# SERP & Competitor Analysis: MCP and Scraping Improvements

**Last Updated:** 2026-02-26

Guide for improving blog content creation and SERP analysis using MCPs (Fetch, Firecrawl, Serper), better scraping practices, and structured extraction.

## Overview

| Layer | Current | Improved |
|-------|---------|----------|
| **SERP data** | SISTRIX keyword.seo (rankings) | SISTRIX + Serper MCP (real Google: PAA, featured snippets) |
| **Competitor scraping** | PHP cURL + DOMDocument | cURL + JSON-LD extraction; **Firecrawl API fallback** when cURL returns sparse content |
| **Manual verification** | Browser only | Fetch/Firecrawl MCP for quick content checks |
| **Schema validation** | Manual | Fetch MCP to inspect JSON-LD at URL |

## Production Scripts (PHP)

**Rule:** Production pipelines use direct APIs/scripts. MCPs are for AI-assisted queries and manual review.

### collect-post-competitor-analysis.php

**Improvements applied:**

1. **SSL verification** – `CURLOPT_SSL_VERIFYPEER` set to `true` (was `false`; security fix)
2. **JSON-LD FAQ extraction** – Extract FAQ questions from `<script type="application/ld+json">` blocks (more reliable than microdata on many sites)
3. **Content extraction** – Prefer `[role="main"]`, `article`, `main`; fallback to `body`
4. **User-Agent** – Polite bot identification for rate-limited sites

**Firecrawl API fallback (implemented):** When cURL returns sparse content (word_count &lt; 100 or empty headings), scripts call Firecrawl scrape API. Requires `FIRECRAWL_API_KEY` in env or `v2/config/firecrawl-api-key.php`; uses ~1 credit per failed competitor. Applied to blog, tools, and templates competitor scripts.

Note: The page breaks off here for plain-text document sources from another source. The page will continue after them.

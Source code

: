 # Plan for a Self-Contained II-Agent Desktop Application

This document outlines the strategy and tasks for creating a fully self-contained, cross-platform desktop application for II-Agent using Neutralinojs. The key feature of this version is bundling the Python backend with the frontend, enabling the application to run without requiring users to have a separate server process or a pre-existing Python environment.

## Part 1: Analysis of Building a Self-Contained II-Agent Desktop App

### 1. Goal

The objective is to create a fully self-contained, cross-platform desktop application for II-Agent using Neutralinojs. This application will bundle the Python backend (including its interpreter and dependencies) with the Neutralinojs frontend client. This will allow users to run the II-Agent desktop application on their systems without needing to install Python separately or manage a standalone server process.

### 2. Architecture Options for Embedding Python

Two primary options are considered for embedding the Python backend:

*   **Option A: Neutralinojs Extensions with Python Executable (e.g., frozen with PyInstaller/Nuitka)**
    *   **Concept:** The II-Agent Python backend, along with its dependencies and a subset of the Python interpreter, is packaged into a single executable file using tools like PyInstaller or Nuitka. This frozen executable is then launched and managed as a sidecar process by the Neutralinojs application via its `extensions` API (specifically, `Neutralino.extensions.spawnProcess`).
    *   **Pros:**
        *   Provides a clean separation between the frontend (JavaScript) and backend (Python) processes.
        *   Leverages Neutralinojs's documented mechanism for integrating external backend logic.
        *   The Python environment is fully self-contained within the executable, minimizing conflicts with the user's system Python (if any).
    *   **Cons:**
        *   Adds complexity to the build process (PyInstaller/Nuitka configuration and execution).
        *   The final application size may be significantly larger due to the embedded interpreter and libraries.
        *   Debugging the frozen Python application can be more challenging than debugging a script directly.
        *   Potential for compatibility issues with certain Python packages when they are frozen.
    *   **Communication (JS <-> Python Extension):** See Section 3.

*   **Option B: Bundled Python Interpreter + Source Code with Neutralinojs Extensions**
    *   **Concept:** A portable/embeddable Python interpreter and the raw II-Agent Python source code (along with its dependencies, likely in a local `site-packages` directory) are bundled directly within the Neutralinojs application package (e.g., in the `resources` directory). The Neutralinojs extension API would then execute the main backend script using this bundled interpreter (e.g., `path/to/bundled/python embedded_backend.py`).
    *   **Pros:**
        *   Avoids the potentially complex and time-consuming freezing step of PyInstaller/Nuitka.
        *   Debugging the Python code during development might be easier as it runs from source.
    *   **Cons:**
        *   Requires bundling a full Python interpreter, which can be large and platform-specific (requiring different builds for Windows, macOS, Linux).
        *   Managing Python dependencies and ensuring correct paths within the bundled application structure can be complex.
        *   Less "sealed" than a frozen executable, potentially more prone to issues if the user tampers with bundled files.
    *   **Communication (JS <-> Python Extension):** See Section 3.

See `docs/systems/firecrawl/FIRECRAWL_INTEGRATION.md`.

### Best Practices for Scraping

- **Rate limiting:** 1s delay between competitor fetches (already in place)
- **Timeout:** 10s per URL
- **Error handling:** Return structured error; don't fail entire batch
- **Politeness:** User-Agent identifies Ordio; respect robots.txt when adding new crawlers

## MCP-Assisted Workflow

Use MCPs during **manual review** or **AI-assisted research**—not in production pipelines.

### When to Use Each MCP

| Task | MCP | Use Case |
|------|-----|----------|
| **Real Google SERP** | Serper | PAA questions, featured snippet format, organic order (SISTRIX may differ) |
| **Competitor content** | Fetch | Quick single-URL fetch; schema validation |
| **Deep extraction** | Firecrawl | Markdown extraction, JS-rendered content, structured Extract |
| **General research** | Web Search | Find competitor URLs, current trends (free) |

### Serper (Google SERP)

**When:** You need actual Google SERP data—PAA, featured snippets, knowledge panel.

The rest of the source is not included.